* WHAT YOU NEED TO DO
Look below for the lines from the one with "Enterprise-grade Subgraph indexing" to the one with "Mirror to push", and copy exactly those lines, both ends included.

* DATASET CONTENT
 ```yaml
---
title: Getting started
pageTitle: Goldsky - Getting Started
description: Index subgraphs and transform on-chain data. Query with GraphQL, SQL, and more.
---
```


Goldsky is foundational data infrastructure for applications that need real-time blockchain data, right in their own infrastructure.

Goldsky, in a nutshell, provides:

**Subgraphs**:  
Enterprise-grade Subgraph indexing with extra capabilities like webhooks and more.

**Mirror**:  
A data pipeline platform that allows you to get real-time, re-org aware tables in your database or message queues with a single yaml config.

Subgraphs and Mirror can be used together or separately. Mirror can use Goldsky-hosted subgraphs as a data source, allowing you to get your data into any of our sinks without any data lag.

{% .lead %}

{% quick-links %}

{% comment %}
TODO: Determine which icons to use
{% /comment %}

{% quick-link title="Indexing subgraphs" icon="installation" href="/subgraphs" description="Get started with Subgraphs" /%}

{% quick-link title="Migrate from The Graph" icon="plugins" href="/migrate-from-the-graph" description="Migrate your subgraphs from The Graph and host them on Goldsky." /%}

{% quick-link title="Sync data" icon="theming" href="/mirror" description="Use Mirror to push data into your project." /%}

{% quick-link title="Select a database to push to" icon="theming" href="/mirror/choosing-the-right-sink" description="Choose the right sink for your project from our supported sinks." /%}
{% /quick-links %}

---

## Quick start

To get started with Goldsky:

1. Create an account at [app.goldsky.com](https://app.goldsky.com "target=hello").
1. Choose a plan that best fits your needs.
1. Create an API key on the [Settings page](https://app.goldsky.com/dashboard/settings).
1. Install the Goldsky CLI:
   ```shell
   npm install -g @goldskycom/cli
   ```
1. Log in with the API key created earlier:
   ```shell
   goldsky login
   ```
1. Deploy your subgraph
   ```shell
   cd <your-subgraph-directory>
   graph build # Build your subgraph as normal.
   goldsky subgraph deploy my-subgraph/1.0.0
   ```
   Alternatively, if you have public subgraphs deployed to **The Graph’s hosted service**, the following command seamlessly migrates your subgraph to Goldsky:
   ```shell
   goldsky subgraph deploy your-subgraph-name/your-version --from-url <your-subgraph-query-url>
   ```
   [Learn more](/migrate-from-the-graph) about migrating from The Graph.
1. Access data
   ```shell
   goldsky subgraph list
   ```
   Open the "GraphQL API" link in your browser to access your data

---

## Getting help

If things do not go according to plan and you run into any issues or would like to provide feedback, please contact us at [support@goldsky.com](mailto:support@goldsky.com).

* SOLUTION FOR THIS TASK
Enterprise-grade Subgraph indexing with extra capabilities like webhooks and more.

**Mirror**:  
A data pipeline platform that allows you to get real-time, re-org aware tables in your database or message queues with a single yaml config.

Subgraphs and Mirror can be used together or separately. Mirror can use Goldsky-hosted subgraphs as a data source, allowing you to get your data into any of our sinks without any data lag.

{% .lead %}

{% quick-links %}

{% comment %}
TODO: Determine which icons to use
{% /comment %}

{% quick-link title="Indexing subgraphs" icon="installation" href="/subgraphs" description="Get started with Subgraphs" /%}

{% quick-link title="Migrate from The Graph" icon="plugins" href="/migrate-from-the-graph" description="Migrate your subgraphs from The Graph and host them on Goldsky." /%}

{% quick-link title="Sync data" icon="theming" href="/mirror" description="Use Mirror to push data into your project." /%}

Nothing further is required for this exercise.